Work item:
Extract all lines from the data beneath that include the word "Google".

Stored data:
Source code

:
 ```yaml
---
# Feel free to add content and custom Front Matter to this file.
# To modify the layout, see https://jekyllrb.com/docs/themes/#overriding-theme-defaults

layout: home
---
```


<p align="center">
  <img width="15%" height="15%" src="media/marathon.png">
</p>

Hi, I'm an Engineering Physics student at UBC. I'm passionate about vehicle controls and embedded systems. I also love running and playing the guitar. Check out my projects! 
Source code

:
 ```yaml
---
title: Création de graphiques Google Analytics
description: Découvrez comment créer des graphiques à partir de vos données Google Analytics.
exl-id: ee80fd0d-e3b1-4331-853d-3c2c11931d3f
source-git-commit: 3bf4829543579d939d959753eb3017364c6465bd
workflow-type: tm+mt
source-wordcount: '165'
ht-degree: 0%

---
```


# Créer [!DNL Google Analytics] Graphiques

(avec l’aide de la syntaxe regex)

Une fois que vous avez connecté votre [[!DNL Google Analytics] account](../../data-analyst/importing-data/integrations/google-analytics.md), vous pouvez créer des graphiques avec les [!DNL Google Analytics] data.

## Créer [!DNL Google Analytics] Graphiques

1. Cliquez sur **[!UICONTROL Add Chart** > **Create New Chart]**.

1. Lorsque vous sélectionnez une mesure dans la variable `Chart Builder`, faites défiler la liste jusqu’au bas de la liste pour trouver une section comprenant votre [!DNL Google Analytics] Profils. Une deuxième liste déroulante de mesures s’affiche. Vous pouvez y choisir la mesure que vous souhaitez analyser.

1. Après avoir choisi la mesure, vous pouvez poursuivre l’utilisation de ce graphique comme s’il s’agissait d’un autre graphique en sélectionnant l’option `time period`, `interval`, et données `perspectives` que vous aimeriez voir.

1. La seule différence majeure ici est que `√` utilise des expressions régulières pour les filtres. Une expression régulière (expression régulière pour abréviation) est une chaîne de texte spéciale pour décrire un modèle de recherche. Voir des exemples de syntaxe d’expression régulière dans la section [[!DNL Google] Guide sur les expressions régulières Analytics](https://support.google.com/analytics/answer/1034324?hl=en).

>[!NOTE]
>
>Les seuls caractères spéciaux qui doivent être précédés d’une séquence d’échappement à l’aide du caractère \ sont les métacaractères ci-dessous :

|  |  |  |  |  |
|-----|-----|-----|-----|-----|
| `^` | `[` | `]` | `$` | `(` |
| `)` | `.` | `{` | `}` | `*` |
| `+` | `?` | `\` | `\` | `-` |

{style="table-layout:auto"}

Task solution:
title: Création de graphiques Google Analytics
description: Découvrez comment créer des graphiques à partir de vos données Google Analytics.
# Créer [!DNL Google Analytics] Graphiques
Une fois que vous avez connecté votre [[!DNL Google Analytics] account](../../data-analyst/importing-data/integrations/google-analytics.md), vous pouvez créer des graphiques avec les [!DNL Google Analytics] data.
## Créer [!DNL Google Analytics] Graphiques
1. Lorsque vous sélectionnez une mesure dans la variable `Chart Builder`, faites défiler la liste jusqu’au bas de la liste pour trouver une section comprenant votre [!DNL Google Analytics] Profils. Une deuxième liste déroulante de mesures s’affiche. Vous pouvez y choisir la mesure que vous souhaitez analyser.
1. La seule différence majeure ici est que `√` utilise des expressions régulières pour les filtres. Une expression régulière (expression régulière pour abréviation) est une chaîne de texte spéciale pour décrire un modèle de recherche. Voir des exemples de syntaxe d’expression régulière dans la section [[!DNL Google] Guide sur les expressions régulières Analytics](https://support.google.com/analytics/answer/1034324?hl=en).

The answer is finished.